Friday, March 26, 2010

A lesson learned...the hard way!

So as many of you know...my life has been incredibly busy lately with everything that I am involved in. I won't go into details but this past weekend was a true testament to how busy I am with one of the biggest fundraisers for the All Night Grad party happening. Now even though I was not one of the key players (thankfully, I have committee chairs to do this)I was still running around doing different things.
Don't get me wrong...I enjoy every second of it but sometimes I tend to put off the important things...like calling a dear friend when I said I would!

Yes, that dear friend is Chris. I kept telling myself that I would call her and I kept putting it off. Not on purpose....other things just got in the way.

After being offline for a couple of days, I get back on to find out that she has taken a turn for the worst. Talk about feeling really bad!! I told her I would call her to let her know how the fundraiser turned out.
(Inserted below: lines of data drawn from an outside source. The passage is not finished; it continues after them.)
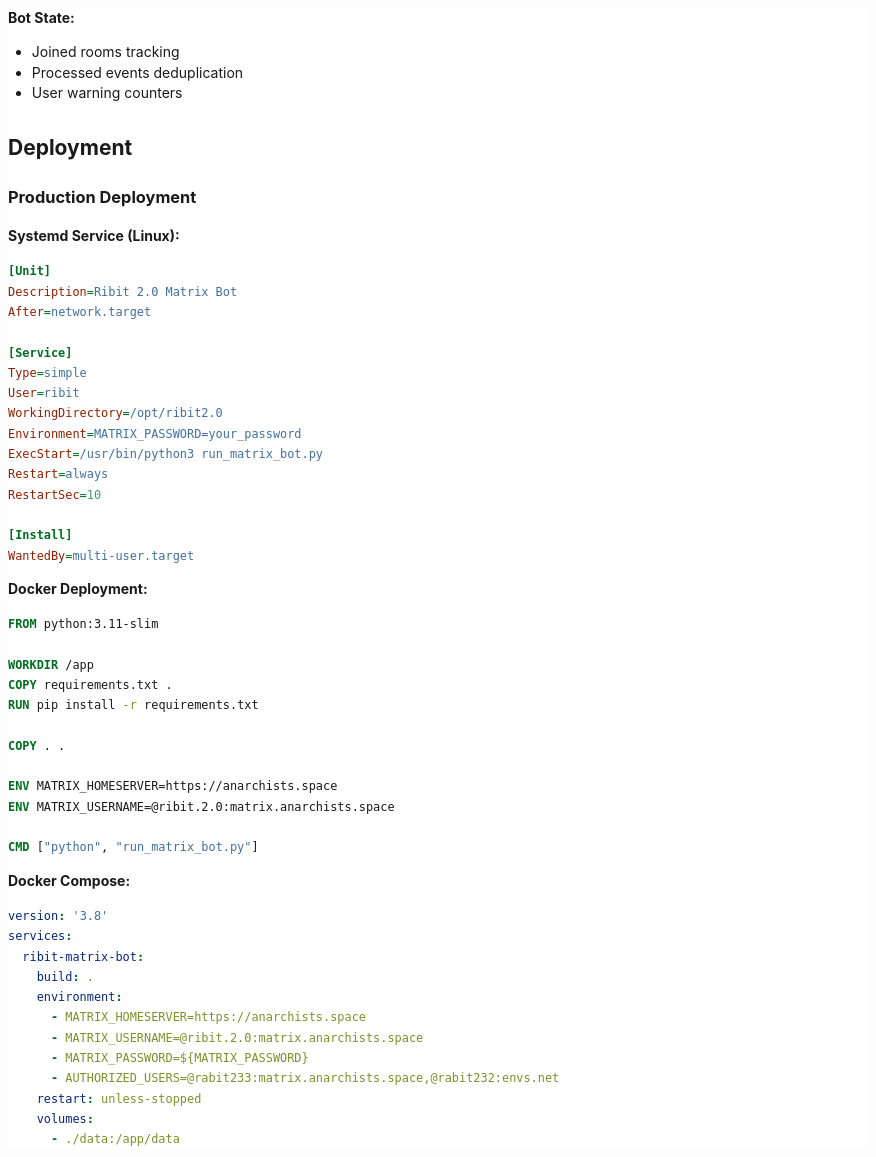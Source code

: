 **Bot State:**
- Joined rooms tracking
- Processed events deduplication
- User warning counters

## Deployment

### Production Deployment

**Systemd Service (Linux):**
```ini
[Unit]
Description=Ribit 2.0 Matrix Bot
After=network.target

[Service]
Type=simple
User=ribit
WorkingDirectory=/opt/ribit2.0
Environment=MATRIX_PASSWORD=your_password
ExecStart=/usr/bin/python3 run_matrix_bot.py
Restart=always
RestartSec=10

[Install]
WantedBy=multi-user.target
```

**Docker Deployment:**
```dockerfile
FROM python:3.11-slim

WORKDIR /app
COPY requirements.txt .
RUN pip install -r requirements.txt

COPY . .

ENV MATRIX_HOMESERVER=https://anarchists.space
ENV MATRIX_USERNAME=@ribit.2.0:matrix.anarchists.space

CMD ["python", "run_matrix_bot.py"]
```

**Docker Compose:**
```yaml
version: '3.8'
services:
  ribit-matrix-bot:
    build: .
    environment:
      - MATRIX_HOMESERVER=https://anarchists.space
      - MATRIX_USERNAME=@ribit.2.0:matrix.anarchists.space
      - MATRIX_PASSWORD=${MATRIX_PASSWORD}
      - AUTHORIZED_USERS=@rabit233:matrix.anarchists.space,@rabit232:envs.net
    restart: unless-stopped
    volumes:
      - ./data:/app/data
```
She was really interested and really cared....and I screwed up! Not that it would have changed anything but at least I would have heard her voice one last time...had one more good conversation with her...and heard her laugh one more time. Now, all I have is memories of her voice, our past conversations, and her infectious laugh!

Chris is being kept sedated and comfortable right now...that's about all they can do for her anymore.

As I called her house today...not really knowing what to say...I could hear her laughing at me telling me to stop being silly. I honestly didn't know if I wanted someone to answer (well, of course I wanted Chris to answer and this to be a horrible nightmare but that didn't happen) or it to go to voicemail....but what would I say if it did go to vm?
Luckly, her husband answered. He is such an awesome man! A pillar of strength...her rock.
We talked for a little while...we laughed and of course we cried! I tried so hard to stay strong (if you know me, you know that I cry easily) but when G started to cry...I of course lost it! They have such a strong, loving bond to one another and you could hear the pain in his voice.

As I hung up the phone, I had a pain in my heart knowing that not only will G lose his best friend and his life companion but also that I should have called earlier.

Next time....I will stop what I'm doing and do what is most important in life! You just never know....

Chris....I love you now and forever. You will always have a special place in my heart!